Gabby was beautiful in a way strangers felt entitled to comment on, with dark hair always pulled into a ponytail, tattoos on both arms, and a confidence that made every mirror feel like an audience.

We built a life from that small beginning, three children, a mortgage, school supplies on the counter, and enough bills to keep both of us working even when we were tired of each other.

When Gabby started stopping by my job on her free afternoons, she said Brianna had become a real friend and that the office felt like a harmless place to laugh before school pickup.

That lie lasted until Tyrell called me from Atlanta.

Tyrell asked whether Gabby still came to the warehouse, then told me Daryl had been talking about her for months and that she had visited during Saturday overtime when I was not there.

He described the music, the old truckers’ lounge, and the way people on the dock had learned to look away, and I wanted to call him a liar because a lie would have hurt less.

Instead, I went home and asked Gabby whether she had seen Daryl lately.

She did not even blink before she said Daryl was barely around and that she usually only talked to Brianna.

That answer was the first real break in me, because it was not confusion or misunderstanding; it was a clean lie sitting in my own kitchen.

After that, every small thing looked different, from the way Gabby carried her phone to the porch to the way she turned the screen down whenever I came near her.

Late at night, I heard her whispering outside, laughing softly, saying she could not come over, and then walking back inside with the face of somebody bothered by her own family.

When I asked who she was talking to, she said her sister, or Brianna, or nobody important, and every new answer taught me how easily she could build a wall out of ordinary names.

One Saturday, Gabby said she was going out, and I delayed coming home because I wanted to see whether her plans needed me out of the way.

A few days later, she came home after two in the morning and acted offended that I was awake with questions.

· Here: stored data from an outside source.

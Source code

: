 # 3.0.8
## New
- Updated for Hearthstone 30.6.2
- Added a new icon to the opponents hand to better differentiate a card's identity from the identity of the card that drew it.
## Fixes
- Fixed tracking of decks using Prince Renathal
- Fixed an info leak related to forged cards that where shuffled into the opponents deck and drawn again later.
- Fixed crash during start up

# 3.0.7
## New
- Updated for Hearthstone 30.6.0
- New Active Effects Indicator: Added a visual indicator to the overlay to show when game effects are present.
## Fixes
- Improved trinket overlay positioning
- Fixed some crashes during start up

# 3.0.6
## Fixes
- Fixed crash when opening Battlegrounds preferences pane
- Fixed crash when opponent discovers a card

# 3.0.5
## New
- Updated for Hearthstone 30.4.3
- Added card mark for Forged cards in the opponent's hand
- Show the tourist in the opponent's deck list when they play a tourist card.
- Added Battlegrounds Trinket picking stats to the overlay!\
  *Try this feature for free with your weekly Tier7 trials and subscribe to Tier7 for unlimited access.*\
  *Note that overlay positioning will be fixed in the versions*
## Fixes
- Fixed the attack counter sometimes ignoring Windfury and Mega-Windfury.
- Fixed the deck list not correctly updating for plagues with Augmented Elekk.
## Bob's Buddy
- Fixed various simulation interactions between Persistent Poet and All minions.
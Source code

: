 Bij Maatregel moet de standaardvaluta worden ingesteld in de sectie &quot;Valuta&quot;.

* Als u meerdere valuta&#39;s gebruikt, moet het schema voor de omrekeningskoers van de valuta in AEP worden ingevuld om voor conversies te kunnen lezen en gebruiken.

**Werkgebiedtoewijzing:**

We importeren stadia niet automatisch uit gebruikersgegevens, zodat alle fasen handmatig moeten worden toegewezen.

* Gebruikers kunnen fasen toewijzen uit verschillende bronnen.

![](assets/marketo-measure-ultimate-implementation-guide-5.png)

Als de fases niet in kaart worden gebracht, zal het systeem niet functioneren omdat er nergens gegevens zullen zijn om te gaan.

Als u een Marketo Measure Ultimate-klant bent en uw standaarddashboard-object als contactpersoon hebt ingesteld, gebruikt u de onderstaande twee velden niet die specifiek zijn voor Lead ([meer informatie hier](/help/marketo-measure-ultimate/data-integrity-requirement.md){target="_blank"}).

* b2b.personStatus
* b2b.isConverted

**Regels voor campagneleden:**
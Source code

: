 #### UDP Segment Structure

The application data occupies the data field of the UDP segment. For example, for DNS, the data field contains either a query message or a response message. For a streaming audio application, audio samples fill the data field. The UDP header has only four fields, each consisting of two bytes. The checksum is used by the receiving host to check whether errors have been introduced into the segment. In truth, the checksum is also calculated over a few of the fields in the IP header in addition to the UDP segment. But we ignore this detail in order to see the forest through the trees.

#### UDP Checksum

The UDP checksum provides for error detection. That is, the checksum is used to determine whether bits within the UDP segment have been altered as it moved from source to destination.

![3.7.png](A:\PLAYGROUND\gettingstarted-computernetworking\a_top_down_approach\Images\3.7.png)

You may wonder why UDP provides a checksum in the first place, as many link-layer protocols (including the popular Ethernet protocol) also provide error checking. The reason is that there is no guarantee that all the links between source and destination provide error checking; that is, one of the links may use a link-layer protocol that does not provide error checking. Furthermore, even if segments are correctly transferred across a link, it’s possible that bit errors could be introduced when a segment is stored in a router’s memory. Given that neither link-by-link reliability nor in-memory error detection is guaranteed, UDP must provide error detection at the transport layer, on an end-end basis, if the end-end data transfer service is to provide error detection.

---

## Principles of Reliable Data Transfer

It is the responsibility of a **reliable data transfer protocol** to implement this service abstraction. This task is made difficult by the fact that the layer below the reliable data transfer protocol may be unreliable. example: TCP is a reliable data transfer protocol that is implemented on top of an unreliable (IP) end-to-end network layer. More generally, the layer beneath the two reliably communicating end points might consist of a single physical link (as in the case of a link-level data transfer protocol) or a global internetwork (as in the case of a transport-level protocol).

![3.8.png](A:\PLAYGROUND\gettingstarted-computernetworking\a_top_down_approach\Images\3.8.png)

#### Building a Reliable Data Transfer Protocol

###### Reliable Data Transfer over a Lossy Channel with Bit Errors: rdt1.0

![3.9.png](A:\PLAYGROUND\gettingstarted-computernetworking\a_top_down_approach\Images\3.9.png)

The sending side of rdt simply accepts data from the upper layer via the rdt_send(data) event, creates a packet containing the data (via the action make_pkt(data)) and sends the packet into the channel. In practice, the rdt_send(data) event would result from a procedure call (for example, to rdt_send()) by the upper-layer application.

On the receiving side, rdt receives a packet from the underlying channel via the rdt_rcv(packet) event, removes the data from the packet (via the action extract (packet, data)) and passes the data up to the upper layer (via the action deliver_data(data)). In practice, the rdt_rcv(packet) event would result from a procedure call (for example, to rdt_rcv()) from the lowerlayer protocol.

Our son heard us arguing and wandered into the living room, sleepy and confused, and seeing his face made me swallow half the words I wanted to throw at her.

I went to the bedroom after him, still ready to argue, and caught Gabby changing out of clothes she had never once worn for a harmless night with friends.

That look followed me into the next week like a hand on the back of my neck.

I ordered a small voice recorder because strangers online told me to stop confronting her and start protecting myself, but by the time the package arrived, Gabby had already made her mistake.

That Saturday, she announced that the kids wanted to watch a Pixar movie with their older cousins, and I almost felt grateful because I thought she was choosing them over whatever had been pulling her away.

She packed snacks, fixed our son’s collar, kissed our youngest on the forehead, and left with the practiced patience of a mother doing something good.

Two hours later, my nephew called and asked whether he could come over after the movie to play the new game my son had been bragging about.

I told him Gabby could bring him back with the kids, and he said she was not watching the movie, only dropping everyone off and coming back later.

The house went still around me.

I called Gabby, and she did not answer.